[Stored data entries]

------------------------

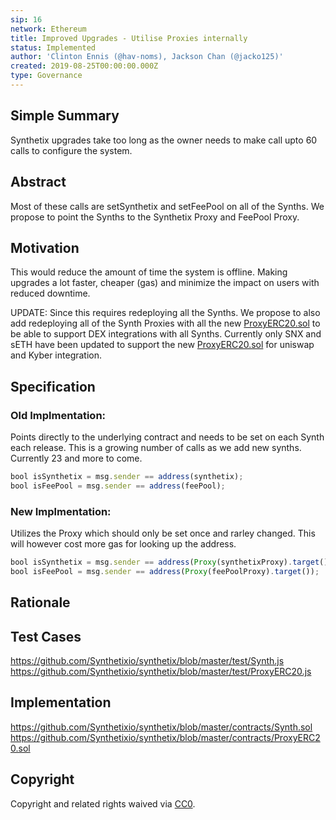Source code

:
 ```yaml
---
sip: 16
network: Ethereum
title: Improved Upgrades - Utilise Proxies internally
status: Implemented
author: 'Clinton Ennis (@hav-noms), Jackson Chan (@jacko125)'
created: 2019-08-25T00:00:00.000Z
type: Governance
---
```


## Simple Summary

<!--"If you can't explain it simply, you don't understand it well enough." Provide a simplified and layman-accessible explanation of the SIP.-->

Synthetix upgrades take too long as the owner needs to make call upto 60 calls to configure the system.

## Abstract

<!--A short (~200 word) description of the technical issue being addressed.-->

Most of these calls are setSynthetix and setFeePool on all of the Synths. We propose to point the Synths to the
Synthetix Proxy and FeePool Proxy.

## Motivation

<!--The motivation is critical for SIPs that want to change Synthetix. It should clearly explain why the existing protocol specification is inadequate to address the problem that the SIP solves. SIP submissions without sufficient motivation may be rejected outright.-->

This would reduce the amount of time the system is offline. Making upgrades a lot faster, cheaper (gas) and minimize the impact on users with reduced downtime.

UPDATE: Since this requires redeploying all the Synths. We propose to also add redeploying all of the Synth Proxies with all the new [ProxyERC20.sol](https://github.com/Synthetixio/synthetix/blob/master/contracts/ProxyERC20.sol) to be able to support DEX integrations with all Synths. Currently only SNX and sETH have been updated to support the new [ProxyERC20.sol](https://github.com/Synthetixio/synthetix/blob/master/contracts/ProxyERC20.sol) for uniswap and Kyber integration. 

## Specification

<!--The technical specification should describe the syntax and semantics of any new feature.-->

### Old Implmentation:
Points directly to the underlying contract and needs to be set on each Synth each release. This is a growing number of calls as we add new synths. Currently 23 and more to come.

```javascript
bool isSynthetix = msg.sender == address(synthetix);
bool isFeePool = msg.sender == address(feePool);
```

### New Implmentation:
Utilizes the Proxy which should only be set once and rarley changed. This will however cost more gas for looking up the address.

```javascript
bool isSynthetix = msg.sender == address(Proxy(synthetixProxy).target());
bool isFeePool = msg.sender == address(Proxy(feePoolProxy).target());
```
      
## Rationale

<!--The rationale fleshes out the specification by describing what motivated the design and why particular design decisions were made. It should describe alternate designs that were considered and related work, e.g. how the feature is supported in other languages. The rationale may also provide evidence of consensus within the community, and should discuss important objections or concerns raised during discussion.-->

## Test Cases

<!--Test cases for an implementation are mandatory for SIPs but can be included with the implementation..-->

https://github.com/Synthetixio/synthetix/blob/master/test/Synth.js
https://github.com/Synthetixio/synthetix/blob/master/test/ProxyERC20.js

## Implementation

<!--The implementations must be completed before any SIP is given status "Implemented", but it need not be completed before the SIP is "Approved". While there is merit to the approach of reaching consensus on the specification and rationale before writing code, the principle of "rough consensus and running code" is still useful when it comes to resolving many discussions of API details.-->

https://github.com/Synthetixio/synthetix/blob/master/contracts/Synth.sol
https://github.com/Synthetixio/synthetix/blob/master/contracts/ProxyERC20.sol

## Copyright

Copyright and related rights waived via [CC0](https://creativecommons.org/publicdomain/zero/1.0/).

------------------------

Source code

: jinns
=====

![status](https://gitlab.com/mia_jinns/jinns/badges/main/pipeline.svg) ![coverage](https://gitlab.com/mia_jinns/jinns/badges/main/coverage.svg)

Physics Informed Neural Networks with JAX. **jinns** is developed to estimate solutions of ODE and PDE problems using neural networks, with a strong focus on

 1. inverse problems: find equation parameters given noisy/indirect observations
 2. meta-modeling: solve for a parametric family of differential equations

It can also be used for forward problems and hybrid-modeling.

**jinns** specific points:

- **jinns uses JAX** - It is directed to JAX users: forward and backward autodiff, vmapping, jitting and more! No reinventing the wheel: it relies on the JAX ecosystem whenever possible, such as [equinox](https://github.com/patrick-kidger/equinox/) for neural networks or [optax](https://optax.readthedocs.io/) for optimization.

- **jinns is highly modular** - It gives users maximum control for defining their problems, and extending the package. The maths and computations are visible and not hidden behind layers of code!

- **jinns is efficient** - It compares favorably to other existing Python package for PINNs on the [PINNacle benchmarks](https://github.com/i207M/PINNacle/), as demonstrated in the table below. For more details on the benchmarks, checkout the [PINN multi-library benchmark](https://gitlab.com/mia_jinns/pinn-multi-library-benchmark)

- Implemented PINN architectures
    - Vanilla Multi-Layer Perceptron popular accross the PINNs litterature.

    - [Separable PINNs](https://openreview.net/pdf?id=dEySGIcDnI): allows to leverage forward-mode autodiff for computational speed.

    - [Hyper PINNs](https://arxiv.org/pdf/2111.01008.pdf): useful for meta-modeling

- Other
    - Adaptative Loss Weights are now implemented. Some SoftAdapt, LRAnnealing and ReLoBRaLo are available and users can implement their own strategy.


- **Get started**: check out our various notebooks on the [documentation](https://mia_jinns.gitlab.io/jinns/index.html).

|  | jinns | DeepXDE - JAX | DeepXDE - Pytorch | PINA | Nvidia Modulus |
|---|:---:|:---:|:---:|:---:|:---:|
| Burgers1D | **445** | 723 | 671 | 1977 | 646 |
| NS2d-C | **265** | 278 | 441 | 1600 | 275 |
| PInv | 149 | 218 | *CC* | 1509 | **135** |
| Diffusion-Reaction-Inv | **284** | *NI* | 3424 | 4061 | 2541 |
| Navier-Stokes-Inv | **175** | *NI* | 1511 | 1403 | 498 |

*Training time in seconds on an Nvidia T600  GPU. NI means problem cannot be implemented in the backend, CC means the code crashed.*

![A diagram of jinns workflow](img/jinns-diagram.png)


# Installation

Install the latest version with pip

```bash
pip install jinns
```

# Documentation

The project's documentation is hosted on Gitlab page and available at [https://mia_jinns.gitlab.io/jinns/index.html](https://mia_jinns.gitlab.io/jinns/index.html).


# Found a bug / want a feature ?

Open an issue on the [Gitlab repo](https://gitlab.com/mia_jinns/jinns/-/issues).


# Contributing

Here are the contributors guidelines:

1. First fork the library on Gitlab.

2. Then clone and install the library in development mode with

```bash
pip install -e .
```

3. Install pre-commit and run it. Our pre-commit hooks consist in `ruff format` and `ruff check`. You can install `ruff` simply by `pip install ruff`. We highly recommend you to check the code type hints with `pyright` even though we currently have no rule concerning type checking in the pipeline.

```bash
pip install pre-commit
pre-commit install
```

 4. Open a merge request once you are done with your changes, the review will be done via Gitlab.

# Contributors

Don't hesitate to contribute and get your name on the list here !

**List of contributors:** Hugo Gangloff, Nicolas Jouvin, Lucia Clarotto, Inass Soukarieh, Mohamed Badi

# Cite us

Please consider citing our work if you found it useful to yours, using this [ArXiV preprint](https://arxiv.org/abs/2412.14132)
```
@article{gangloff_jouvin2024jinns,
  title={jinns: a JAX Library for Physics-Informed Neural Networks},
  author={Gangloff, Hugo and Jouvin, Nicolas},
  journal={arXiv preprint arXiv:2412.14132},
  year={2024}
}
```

------------------------

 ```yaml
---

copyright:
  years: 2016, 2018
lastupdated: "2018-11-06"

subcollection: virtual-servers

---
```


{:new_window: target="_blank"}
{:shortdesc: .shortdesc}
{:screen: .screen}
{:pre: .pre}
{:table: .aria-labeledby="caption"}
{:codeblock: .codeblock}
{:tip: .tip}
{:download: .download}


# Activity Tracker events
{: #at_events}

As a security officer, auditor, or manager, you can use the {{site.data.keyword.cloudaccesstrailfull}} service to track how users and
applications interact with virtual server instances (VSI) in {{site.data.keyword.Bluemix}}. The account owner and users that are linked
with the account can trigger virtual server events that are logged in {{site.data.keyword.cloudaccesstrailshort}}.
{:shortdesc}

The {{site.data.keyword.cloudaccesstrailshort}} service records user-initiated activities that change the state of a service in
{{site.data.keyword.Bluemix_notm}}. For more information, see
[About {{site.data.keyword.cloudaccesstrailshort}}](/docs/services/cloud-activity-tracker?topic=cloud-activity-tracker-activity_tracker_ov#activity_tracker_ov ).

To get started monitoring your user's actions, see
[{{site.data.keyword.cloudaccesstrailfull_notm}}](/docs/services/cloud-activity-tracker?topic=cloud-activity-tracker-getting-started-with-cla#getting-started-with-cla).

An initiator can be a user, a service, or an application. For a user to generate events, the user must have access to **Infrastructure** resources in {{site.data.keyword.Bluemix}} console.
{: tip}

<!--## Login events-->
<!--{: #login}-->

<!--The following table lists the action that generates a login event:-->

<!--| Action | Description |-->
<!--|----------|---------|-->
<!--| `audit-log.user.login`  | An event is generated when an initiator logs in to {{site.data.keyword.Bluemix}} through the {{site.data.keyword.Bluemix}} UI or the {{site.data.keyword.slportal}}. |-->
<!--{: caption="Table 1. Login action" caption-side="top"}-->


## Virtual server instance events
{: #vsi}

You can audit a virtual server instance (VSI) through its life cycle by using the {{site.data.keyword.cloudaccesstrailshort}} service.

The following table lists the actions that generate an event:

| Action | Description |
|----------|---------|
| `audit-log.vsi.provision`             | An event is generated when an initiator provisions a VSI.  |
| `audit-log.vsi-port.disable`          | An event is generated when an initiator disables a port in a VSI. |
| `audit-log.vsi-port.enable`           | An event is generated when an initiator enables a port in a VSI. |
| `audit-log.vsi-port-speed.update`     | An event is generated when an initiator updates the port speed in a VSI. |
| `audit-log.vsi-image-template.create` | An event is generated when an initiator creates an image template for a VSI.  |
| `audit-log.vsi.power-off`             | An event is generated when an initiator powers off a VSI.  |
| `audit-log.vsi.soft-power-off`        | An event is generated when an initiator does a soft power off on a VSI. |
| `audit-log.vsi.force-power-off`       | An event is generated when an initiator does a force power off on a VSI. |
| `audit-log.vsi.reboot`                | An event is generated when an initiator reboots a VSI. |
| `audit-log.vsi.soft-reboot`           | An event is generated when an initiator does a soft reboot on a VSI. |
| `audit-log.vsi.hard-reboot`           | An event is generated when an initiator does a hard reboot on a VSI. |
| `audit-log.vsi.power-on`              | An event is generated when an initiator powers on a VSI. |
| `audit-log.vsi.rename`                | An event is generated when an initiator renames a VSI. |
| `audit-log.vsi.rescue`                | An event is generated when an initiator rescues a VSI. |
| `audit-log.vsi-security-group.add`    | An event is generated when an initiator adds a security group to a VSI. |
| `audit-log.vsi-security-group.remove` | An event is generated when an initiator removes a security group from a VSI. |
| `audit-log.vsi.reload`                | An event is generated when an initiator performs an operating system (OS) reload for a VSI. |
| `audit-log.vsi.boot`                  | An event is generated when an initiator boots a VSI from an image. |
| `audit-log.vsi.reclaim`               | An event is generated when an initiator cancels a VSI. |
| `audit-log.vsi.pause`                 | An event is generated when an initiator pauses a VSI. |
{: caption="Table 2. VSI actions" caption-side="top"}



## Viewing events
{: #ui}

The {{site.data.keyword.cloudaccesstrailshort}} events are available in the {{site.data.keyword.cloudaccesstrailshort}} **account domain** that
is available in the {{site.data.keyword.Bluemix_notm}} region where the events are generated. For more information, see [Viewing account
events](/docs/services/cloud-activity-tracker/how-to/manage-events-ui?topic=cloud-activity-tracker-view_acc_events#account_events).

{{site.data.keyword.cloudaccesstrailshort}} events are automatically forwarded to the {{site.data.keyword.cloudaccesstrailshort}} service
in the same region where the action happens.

------------------------

TASK DETAILS:
From the records above, copy out the line with "events are available", the line with "in the same region where the action happens.", and every line between them, word for word.

ANSWER TO THIS EXERCISE:
The {{site.data.keyword.cloudaccesstrailshort}} events are available in the {{site.data.keyword.cloudaccesstrailshort}} **account domain** that
is available in the {{site.data.keyword.Bluemix_notm}} region where the events are generated. For more information, see [Viewing account
events](/docs/services/cloud-activity-tracker/how-to/manage-events-ui?topic=cloud-activity-tracker-view_acc_events#account_events).

{{site.data.keyword.cloudaccesstrailshort}} events are automatically forwarded to the {{site.data.keyword.cloudaccesstrailshort}} service
in the same region where the action happens.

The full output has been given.